Artikel 17. Verstrekken van onjuiste of onvolledige inlichtingen zonder gevolgen voor de bijstand of de uitkering

  • 1. Indien het niet of niet behoorlijk nakomen van de inlichtingenplicht bedoeld in artikel 17 van de WWB, artikel 13 van de IOAW of artikel 13 van de IOAZ niet heeft geleid tot het ten onrechte of tot een te hoog bedrag verlenen een uitkering, en de situatie onder artikel 16, derde lid van deze verordening zich niet voor doet, bedraagt de maatregel, onverminderd het gestelde in artikel 2, tweede lid van deze verordening, 5% van de bijstandsnorm of de toepasselijke grondslag gedurende een maand.

  • 2. De duur van de maatregel, als bedoeld in het eerste lid, wordt verdubbeld, indien de belanghebbende zich binnen twaalf maanden na bekendmaking van het besluit waarbij een maatregel wordt opgelegd opnieuw schuldig maakt aan dezelfde als verwijtbaar aan te merken gedraging. Met een besluit waarmee een maatregel is opgelegd wordt gelijkgesteld het besluit om daarvan af te zien op grond van dringende redenen, bedoeld in artikel 3, tweede lid van deze verordening. Artikel 14, vierde lid van deze verordening is van overeenkomstige toepassing.

  • 3. Van het opleggen van de maatregel bedoeld in het eerste lid wordt afgezien en wordt volstaan met het geven van een schriftelijke waarschuwing, tenzij het niet of niet behoorlijk nakomen van de verplichting plaatsvindt binnen een periode van 12 maanden te rekenen vanaf de datum waarop eerder aan de belanghebbende een schriftelijke waarschuwing is gegeven.

HOOFDSTUK 6 OVERIGE GEDRAGINGEN DIE LEIDEN TOT EEN MAATREGEL

Artikel 18. Tekortschietend besef van verantwoordelijkheid

  • 1. Indien een belanghebbende, anders dan door gedragingen als bedoeld in artikel 12, een tekortschietend besef van verantwoordelijkheid voor de voorziening in het bestaan heeft betoond als bedoeld in artikel 18, tweede lid, van de WWB, wordt een maatregel opgelegd die wordt afgestemd op de hoogte van het benadelingsbedrag.

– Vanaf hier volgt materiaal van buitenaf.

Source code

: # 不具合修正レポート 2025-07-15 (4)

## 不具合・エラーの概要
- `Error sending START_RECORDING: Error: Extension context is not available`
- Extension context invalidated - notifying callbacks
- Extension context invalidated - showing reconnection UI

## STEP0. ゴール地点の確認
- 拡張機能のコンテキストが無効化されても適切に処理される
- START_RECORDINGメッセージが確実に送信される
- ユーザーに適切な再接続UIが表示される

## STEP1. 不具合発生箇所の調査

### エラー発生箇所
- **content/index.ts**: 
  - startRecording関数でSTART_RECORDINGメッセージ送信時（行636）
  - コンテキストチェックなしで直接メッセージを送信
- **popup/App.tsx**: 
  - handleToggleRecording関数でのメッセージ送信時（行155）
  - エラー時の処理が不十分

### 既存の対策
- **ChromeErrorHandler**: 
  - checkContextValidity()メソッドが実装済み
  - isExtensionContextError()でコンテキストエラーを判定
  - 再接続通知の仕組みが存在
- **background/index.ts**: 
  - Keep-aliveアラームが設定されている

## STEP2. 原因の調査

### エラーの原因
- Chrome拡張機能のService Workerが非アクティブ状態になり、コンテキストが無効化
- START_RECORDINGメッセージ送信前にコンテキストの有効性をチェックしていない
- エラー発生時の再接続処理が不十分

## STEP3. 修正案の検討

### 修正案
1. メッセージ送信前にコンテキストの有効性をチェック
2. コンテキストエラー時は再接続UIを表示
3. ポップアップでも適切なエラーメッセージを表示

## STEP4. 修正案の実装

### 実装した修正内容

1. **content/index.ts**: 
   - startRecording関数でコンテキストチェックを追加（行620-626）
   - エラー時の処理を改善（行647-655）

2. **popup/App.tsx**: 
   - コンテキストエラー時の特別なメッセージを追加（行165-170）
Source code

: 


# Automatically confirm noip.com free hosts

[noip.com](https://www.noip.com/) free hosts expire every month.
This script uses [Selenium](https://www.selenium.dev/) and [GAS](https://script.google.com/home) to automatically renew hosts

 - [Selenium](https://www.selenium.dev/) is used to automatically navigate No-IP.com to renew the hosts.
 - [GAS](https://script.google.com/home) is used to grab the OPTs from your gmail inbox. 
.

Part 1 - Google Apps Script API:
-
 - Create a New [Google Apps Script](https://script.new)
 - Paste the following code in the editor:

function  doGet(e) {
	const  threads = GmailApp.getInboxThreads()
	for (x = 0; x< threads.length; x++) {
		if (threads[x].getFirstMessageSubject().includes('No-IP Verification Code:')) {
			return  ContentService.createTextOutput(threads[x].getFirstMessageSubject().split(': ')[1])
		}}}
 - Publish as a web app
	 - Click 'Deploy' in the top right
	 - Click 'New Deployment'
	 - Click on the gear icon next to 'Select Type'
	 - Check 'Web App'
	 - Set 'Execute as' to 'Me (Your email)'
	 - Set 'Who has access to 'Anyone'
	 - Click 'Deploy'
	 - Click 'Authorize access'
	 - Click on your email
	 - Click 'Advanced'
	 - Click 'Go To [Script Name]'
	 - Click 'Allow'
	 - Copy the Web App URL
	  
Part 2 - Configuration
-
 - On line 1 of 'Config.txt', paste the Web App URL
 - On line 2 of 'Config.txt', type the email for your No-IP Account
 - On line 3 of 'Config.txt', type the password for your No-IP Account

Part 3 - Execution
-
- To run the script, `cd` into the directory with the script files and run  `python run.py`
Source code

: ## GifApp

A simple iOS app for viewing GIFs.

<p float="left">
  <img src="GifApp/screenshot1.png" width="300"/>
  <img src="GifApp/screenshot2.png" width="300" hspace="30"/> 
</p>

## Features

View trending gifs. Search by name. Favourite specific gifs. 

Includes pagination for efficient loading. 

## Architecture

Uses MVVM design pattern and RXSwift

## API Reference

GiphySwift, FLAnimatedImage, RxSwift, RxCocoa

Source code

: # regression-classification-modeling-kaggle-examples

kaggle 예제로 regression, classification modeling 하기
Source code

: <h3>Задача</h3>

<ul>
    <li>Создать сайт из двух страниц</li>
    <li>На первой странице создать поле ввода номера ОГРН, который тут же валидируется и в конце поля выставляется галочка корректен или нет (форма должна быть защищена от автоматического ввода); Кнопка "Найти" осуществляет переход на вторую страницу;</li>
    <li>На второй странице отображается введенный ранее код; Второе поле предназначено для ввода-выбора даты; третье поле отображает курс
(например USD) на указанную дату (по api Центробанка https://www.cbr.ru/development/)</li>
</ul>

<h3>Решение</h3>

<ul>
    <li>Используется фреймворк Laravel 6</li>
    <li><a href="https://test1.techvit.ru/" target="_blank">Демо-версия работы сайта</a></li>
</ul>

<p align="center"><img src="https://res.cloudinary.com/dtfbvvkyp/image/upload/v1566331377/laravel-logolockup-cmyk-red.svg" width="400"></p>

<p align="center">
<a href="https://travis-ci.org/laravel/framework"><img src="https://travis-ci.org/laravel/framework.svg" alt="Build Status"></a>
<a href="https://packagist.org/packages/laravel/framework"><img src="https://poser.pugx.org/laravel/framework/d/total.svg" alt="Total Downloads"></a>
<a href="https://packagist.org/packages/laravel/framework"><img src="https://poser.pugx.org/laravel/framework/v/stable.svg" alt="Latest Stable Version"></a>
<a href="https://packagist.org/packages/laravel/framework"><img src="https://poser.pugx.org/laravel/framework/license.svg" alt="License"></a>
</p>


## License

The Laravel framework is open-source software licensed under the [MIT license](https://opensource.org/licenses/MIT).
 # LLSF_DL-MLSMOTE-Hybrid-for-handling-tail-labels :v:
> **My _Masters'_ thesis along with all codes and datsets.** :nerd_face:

Dit is het bedrag aan bijstand dat de belanghebbende als gevolg van zijn gedraging onnodig eerder of langer nodig heeft.

  • 2. Onverminderd artikel 2, tweede lid van deze verordening, wordt de maatregel op de volgende wijze vastgesteld:

    • a.

      bij een benadelingsbedrag tot €1000,--: 10% van de bijstandsnorm gedurende een maand;

    • b.

      bij een benadelingsbedrag van €1000,-- tot €2000,--: 20% van de bijstandsnorm gedurende een maand;

    • c.

      bij een benadelingsbedrag van €2000,-- tot €4000,--: 40% van de bijstandsnorm gedurende een maand;

    • d.

      bij een benadelingsbedrag van €4000,-- of meer: 100% van de bijstandsnorm gedurende een maand.

  • 3. De duur van de maatregel, als bedoeld in het tweede lid, wordt verdubbeld, indien de belanghebbende zich binnen twaalf maanden na bekendmaking van het besluit waarbij een maatregel wordt opgelegd opnieuw schuldig maakt aan dezelfde als verwijtbaar aan te merken gedraging. Met een besluit waarmee een maatregel is opgelegd wordt gelijkgesteld het besluit om daarvan af te zien op grond van dringende redenen, bedoeld in artikel 3, tweede lid van deze verordening. Artikel 14, vierde lid, van deze verordening is van overeenkomstige toepassing.

Artikel 19. Zeer ernstige misdragingen

  • 1. Indien de belanghebbende zich tegenover het college of zijn ambtenaren onder omstandigheden die rechtstreeks verband houden met de uitvoering van de WWB, de IOAW of de IOAZ zeer ernstig misdraagt wordt de maatregel afgestemd op de ernst van de gedraging.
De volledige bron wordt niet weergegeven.